It is not our conclusion that judicial notice of the Committee's proceedings could not have been properly taken by the trial judge, but we do hold that the manner in which it was allegedly taken was in direct violation of defendant's constitutional right to a fair trial in that--the source used and the facts adduced were neither seasonably disclosed to the accused that he might then have the opportunity to meet the evidence against him; nor made a part of the record that he might argue its legal effect to this court on appeal.

Materiality here being dependent, among other things, upon the authority of the Committee, the subject of inquiry, the evidence offered before it, and the tenor, nature and content of the other testimony relied upon, it was incumbent on the People to prove a state of facts from which the conclusion of materiality could properly have been deduced. People v. Planer, 23 Cal.App.2d 251, 72 P.2d 767. At no time did the trial judge reveal the facts from which he derived his conclusion, nor indeed is there anything in the record to show that at the trial he ever consulted a transcript of the proceedings. But the real vice to this undisclosed process in the mind of the judge is that the accused has never known, nor do we know, what facts he considered in forming his opinion; and with this failure to apprise, comes the inevitable denial of the opportunity to test, refute, or explain them at the trial and argue their legal effect on appeal.

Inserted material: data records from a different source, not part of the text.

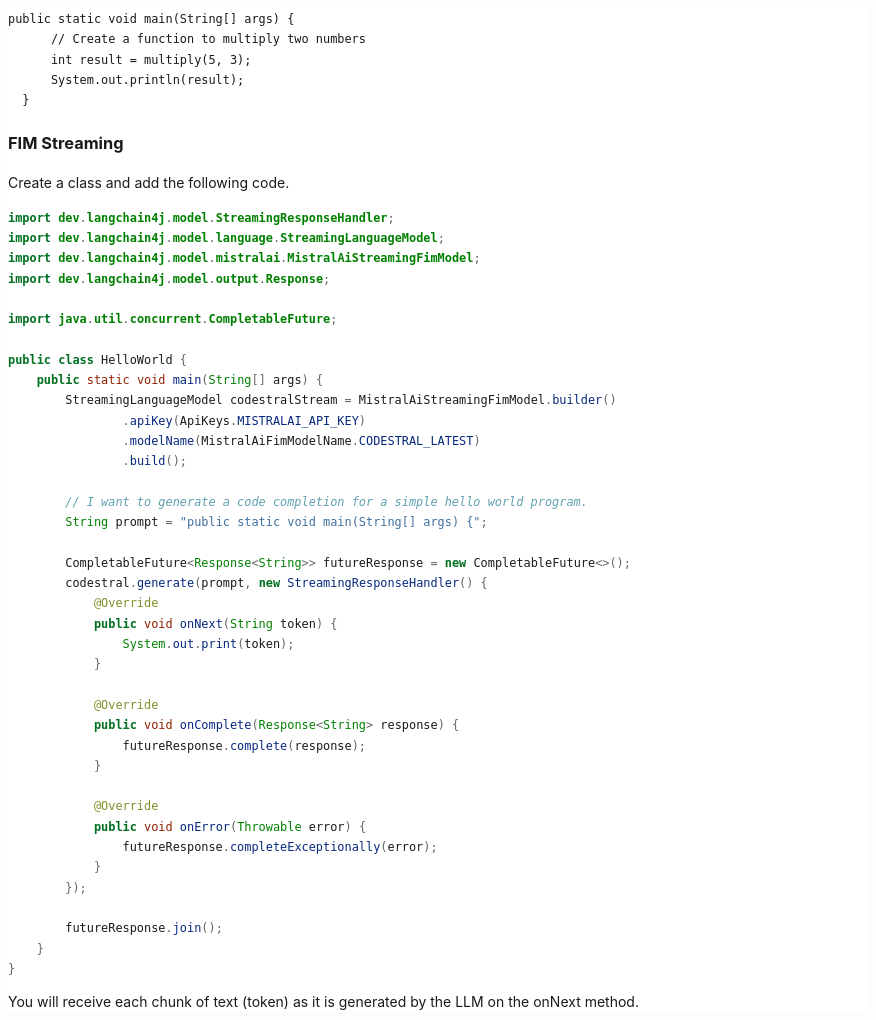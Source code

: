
 ```console
public static void main(String[] args) {
      // Create a function to multiply two numbers
      int result = multiply(5, 3);
      System.out.println(result);
  }
```

### FIM Streaming

Create a class and add the following code.

```java
import dev.langchain4j.model.StreamingResponseHandler;
import dev.langchain4j.model.language.StreamingLanguageModel;
import dev.langchain4j.model.mistralai.MistralAiStreamingFimModel;
import dev.langchain4j.model.output.Response;

import java.util.concurrent.CompletableFuture;

public class HelloWorld {
    public static void main(String[] args) {
        StreamingLanguageModel codestralStream = MistralAiStreamingFimModel.builder()
                .apiKey(ApiKeys.MISTRALAI_API_KEY)
                .modelName(MistralAiFimModelName.CODESTRAL_LATEST)
                .build();

        // I want to generate a code completion for a simple hello world program.
        String prompt = "public static void main(String[] args) {";

        CompletableFuture<Response<String>> futureResponse = new CompletableFuture<>();
        codestral.generate(prompt, new StreamingResponseHandler() {
            @Override
            public void onNext(String token) {
                System.out.print(token);
            }

            @Override
            public void onComplete(Response<String> response) {
                futureResponse.complete(response);
            }

            @Override
            public void onError(Throwable error) {
                futureResponse.completeExceptionally(error);
            }
        });

        futureResponse.join();
    }
}
```
You will receive each chunk of text (token) as it is generated by the LLM on the onNext method.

A deprivation of a fair and impartial trial amounts to a denial of due process of law (section 1, Fourteenth Amendment, United States Constitution, and section 13, Article I California Constitution; People v. Lyons, 47 Cal.2d 311, 303 P.2d 329; People v. Duvernay, 43 Cal.App.2d 823, 111 P.2d 659; People v. Robarge, 111 Cal.App.2d 87, 244 P.2d 407), and one of the fundamental requirements in the conduct of a judicial proceeding is the right of a party to be informed of the evidence against him that he may counter, question, explain, or be heard in opposition to it. Morgan v. United States, 304 U.S. 1, 18, 58 S.Ct. 999, 82 L.Ed. 1129; [336 P.2d 1012] English v. City of Long Beach, 35 Cal.2d 155, 217 P.2d 22, 18 A.L.R.2d 547.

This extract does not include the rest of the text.